Screenwriter and Director Don Mancini states that while Glen/Glenda resembles David Bowie/Ziggy Stardust, there is no intentional reference.

A CampBlood exclusive interview with Don Mancini:

Was the Glen doll in Seed modeled after Mia Farrow? Seriously...

Glen has also been compared to David Bowie/Ziggy Stardust, as well as to Lucille Ball. I was going for a Tim Burton or Edward Gorey sort of look -- monstrous yet innocent. I suppose that description could apply to all of the above -- but I have my doubts about Mia Farrow's innocence.

In a separate interview with NYMag, Don Mancini states that he wanted to make Glen gay. He also states that the only point of reference used is the Ed Wood film Glen and Glenda:

You’ve said that Universal passed on the script for Seed of Chucky because they felt it was “too gay.”

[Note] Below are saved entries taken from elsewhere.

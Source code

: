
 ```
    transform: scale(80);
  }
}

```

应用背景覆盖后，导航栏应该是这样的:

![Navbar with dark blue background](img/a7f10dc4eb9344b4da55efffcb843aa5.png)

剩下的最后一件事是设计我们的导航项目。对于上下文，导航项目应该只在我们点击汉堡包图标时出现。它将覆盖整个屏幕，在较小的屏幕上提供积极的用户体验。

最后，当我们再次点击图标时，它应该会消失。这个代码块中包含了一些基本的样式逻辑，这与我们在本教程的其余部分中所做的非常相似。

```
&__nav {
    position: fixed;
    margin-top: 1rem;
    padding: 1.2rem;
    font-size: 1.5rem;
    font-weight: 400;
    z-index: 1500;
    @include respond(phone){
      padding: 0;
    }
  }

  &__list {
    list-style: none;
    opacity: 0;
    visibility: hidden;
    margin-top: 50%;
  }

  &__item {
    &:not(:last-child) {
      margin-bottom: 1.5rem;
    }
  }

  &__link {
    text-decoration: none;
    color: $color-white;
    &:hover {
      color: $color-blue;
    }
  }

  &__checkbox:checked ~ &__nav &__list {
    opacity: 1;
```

Well, people have expectations for the fifth movie in a slasher series.

What did they expect?

Son of Chucky, another killer doll. I thought it’s much more interesting if the child is completely sweet and innocent and wants nothing to do with that activity. The bottom line is, “What if Chucky had a gay kid?” To me, that’s hilarious.

Do you reference other coming-out tales?

No. Only Glen or Glenda, the Ed Wood film. I wanted this one to be more like Ordinary People, very character- and dialogue-driven.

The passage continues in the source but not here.